--- START ---

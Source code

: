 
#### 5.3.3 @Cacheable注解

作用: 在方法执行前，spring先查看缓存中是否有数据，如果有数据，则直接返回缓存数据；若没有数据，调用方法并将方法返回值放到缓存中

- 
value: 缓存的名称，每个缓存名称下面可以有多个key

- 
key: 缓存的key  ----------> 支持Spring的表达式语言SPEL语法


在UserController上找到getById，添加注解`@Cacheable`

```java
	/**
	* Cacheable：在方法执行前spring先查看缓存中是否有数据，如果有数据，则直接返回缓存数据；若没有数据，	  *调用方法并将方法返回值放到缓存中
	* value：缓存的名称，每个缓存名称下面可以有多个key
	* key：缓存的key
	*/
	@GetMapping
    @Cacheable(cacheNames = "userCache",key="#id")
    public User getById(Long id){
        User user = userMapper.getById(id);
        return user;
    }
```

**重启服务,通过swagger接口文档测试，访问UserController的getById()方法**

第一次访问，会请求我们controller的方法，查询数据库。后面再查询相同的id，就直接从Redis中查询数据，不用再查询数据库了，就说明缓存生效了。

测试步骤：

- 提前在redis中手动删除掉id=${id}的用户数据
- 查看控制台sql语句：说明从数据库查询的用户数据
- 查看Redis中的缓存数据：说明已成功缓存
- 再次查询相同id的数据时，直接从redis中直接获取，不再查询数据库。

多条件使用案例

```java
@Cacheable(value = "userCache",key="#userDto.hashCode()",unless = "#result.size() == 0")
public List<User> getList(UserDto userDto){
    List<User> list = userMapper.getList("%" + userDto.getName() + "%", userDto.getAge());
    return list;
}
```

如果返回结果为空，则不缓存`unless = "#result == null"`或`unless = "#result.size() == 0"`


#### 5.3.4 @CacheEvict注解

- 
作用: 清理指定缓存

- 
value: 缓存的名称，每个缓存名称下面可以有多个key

--- END ---
--- START ---

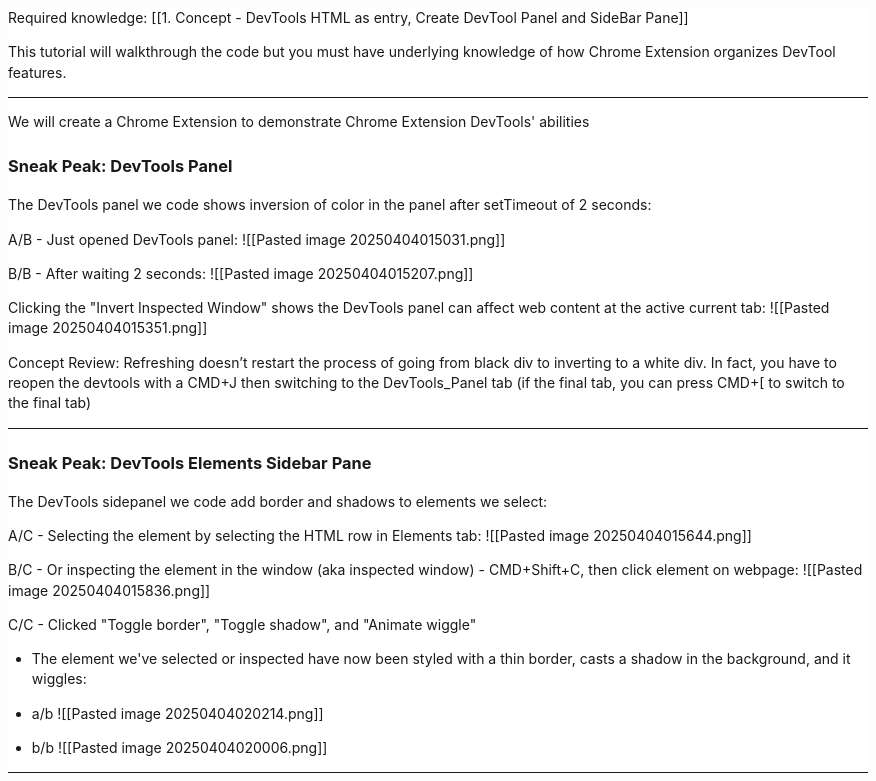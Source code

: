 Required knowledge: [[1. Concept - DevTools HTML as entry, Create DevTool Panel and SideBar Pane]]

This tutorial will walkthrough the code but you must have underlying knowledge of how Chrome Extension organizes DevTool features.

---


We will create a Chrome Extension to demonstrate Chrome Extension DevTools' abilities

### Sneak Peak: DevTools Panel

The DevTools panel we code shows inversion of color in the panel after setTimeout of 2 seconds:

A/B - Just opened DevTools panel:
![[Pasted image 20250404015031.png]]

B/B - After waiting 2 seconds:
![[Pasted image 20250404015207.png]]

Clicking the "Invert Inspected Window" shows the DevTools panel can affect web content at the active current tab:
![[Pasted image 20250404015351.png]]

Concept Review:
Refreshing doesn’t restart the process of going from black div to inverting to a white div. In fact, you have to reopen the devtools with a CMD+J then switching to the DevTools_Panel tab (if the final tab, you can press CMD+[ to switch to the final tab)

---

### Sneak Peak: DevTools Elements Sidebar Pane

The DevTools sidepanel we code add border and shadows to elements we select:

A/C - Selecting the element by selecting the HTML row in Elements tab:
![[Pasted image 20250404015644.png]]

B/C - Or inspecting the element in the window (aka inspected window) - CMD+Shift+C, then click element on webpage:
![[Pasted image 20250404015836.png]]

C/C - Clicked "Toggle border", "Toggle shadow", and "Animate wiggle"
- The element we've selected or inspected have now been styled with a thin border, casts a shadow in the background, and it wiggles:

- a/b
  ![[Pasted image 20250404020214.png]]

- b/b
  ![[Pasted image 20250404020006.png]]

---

--- END ---

Your task
Go through the entries and report every line with the string "Concept".

Exercise output
: Required knowledge: [[1. Concept - DevTools HTML as entry, Create DevTool Panel and SideBar Pane]]
Concept Review:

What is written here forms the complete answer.